Status of electric power real-time assessment and aid decision-making system

Technical field

The present invention relates to power equipment and assist the field, refer to especially a kind of status of electric power real-time assessment and aid decision-making system.

Background technology

Prior art is applied to state estimation and the maintenance policy system of power equipment, is generally by the status information of equipment amount is monitored, and quantity of information is carried out data process; By each equipment is carried out weight setting, to obtain more rough appraisal report, and carry out the prompting of maintenance policy for the problem that occurs, but can not accurately locate the fault of power equipment, and the not clear and definite order of processing sequence to the parts that go wrong, when the problem of processing urgent and vitals, its impact is especially obvious.

Summary of the invention

Status of electric power real-time assessment and aid decision-making system that the present invention proposes can carry out equipment fault diagnosis, Real Time Monitoring and set risk class power equipment, greatly improve the practicality of decision system.

Technical scheme of the present invention is achieved in that status of electric power real-time assessment and aid decision-making system, comprise diagnostic model, aid decision-making system and display module, it is related that described diagnostic model and aid decision-making system carry out, and described display module carries out related with diagnostic model and aid decision-making system respectively; Described diagnostic model comprises method for diagnosing faults unit, fault diagnosis data cell and Data Management Unit, described method for diagnosing faults unit is related with the fault diagnosis data cell, and described method for diagnosing faults unit and fault diagnosis data cell are stored in Data Management Unit.
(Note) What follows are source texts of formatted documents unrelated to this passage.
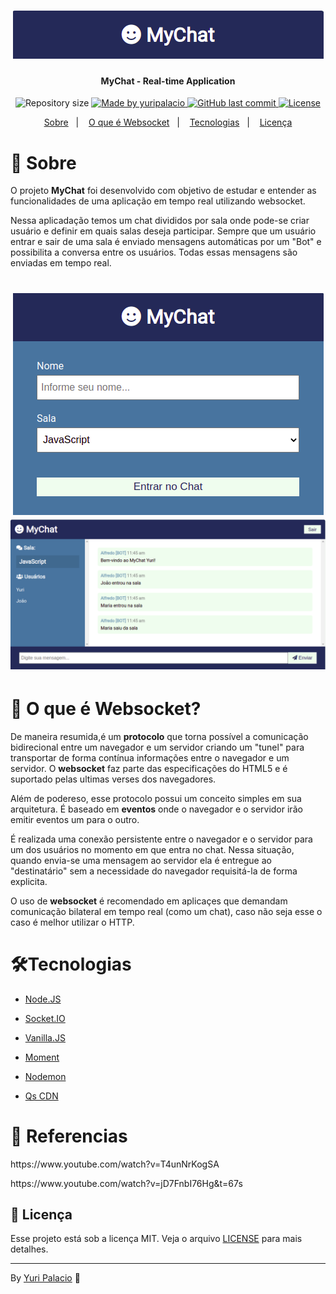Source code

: <h1 align="center">
    <img alt="MyChat" title="#MyChat" src=".github/logo.png">
</h1>

<h4 align="center"> 
	MyChat - Real-time Application
</h4>

<p align="center">	
  <img alt="Repository size" src="https://img.shields.io/github/repo-size/yuripalacio/mychat">

  <a href="https://www.linkedin.com/in/yuripalacio/">
    <img alt="Made by yuripalacio" src="https://img.shields.io/badge/made%20by-Yuri%20Palacio-%2304D361">
  </a>
  
  <a href="https://github.com/yuripalacio/mychat/commits/master">
    <img alt="GitHub last commit" src="https://img.shields.io/github/last-commit/yuripalacio/mychat">
  </a>
  
  <a href="https://github.com/yuripalacio/mychat/blob/master/LICENSE">
    <img alt="License" src="https://img.shields.io/badge/license-MIT-brightgreen">
  </a>
</p>

<p align="center">
  <a href="#sobre">Sobre</a>&nbsp;&nbsp;&nbsp;|&nbsp;&nbsp;&nbsp;
  <a href="#websocket">O que é Websocket</a>&nbsp;&nbsp;&nbsp;|&nbsp;&nbsp;&nbsp;
  <a href="#tecnologias">Tecnologias</a>&nbsp;&nbsp;&nbsp;|&nbsp;&nbsp;&nbsp;
  <a href="#licença">Licença</a>
</p>

# :notebook: Sobre

O projeto **MyChat** foi desenvolvido com objetivo de estudar e entender as funcionalidades de uma aplicação em tempo real utilizando websocket.

Nessa aplicadação temos um chat divididos por sala onde pode-se criar usuário e definir em quais salas deseja participar.
Sempre que um usuário entrar e sair de uma sala é enviado mensagens automáticas por um "Bot" e possibilita a conversa entre os usuários.
Todas essas mensagens são enviadas em tempo real.
<h1 align="center">
  <img alt="signIn" title="#signIn" src=".github/signIn.png">

  <img alt="chat" title="#chat" src=".github/chat.png">
</h1>

# 🤔 O que é Websocket?

De maneira resumida,é um **protocolo** que torna possível a comunicação bidirecional entre um navegador e um servidor criando um "tunel" para transportar de forma contínua informações entre o navegador e um servidor.
O **websocket** faz parte das especificações do HTML5 e é suportado pelas ultimas verses dos navegadores.

Além de podereso, esse protocolo possui um conceito simples em sua arquitetura. É baseado em **eventos** onde o navegador e o servidor irão emitir eventos um para o outro.

É realizada uma conexão persistente entre o navegador e o servidor para um dos usuários no momento em que entra no chat.
Nessa situação, quando envia-se uma mensagem ao servidor ela é entregue ao "destinatário" sem a necessidade do navegador requisitá-la de forma explicita.

O uso de **websocket** é recomendado em aplicaçes que demandam comunicação bilateral em tempo real (como  um chat), caso não seja esse o caso é melhor utilizar o HTTP.

# 🛠Tecnologias
* [Node.JS](https://nodejs.org/en/docs/)
* [Socket.IO](https://www.typescriptlang.org/)
* [Vanilla.JS](http://vanilla-js.com/)

* [Moment](https://momentjs.com/)
* [Nodemon](https://nodemon.io/)
* [Qs CDN](https://github.com/ljharb/qs)

# :repeat: Referencias
<p>
https://www.youtube.com/watch?v=T4unNrKogSA
<p>
https://www.youtube.com/watch?v=jD7FnbI76Hg&t=67s

## :page_with_curl: Licença

Esse projeto está sob a licença MIT. Veja o arquivo <a href="https://github.com/nathaliacristina20/gorestaurant/blob/master/LICENSE">LICENSE</a> para mais detalhes.

<hr />

By [Yuri Palacio](https://www.linkedin.com/in/yuri-palacio/) :wave:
Described method for diagnosing faults unit comprises that three-ratio method, four ratioing technigues, TD figure method, David's trigonometry, electricity grind method.

Described aid decision-making system comprises risk evaluation model and Strategies of Maintenance model, and described risk evaluation model shines upon related with the Strategies of Maintenance model by middle table.

Further, it is related that described method for diagnosing faults unit and fault diagnosis data cell are shone upon by middle table, and be stored in Data Management Unit.

Further, described risk evaluation model comprises classification determining unit, extent of damage determining unit, data processing unit, and described data processing unit connects respectively classification determining unit and extent of damage determining unit.

Described Strategies of Maintenance model comprises maintenance order unit, overhauling project unit, maintenance level cells and auxiliary policy unit, and described auxiliary policy unit connects respectively maintenance order unit, overhauling project unit and maintenance level cells.

Described risk evaluation model is related with display module respectively with the Strategies of Maintenance model.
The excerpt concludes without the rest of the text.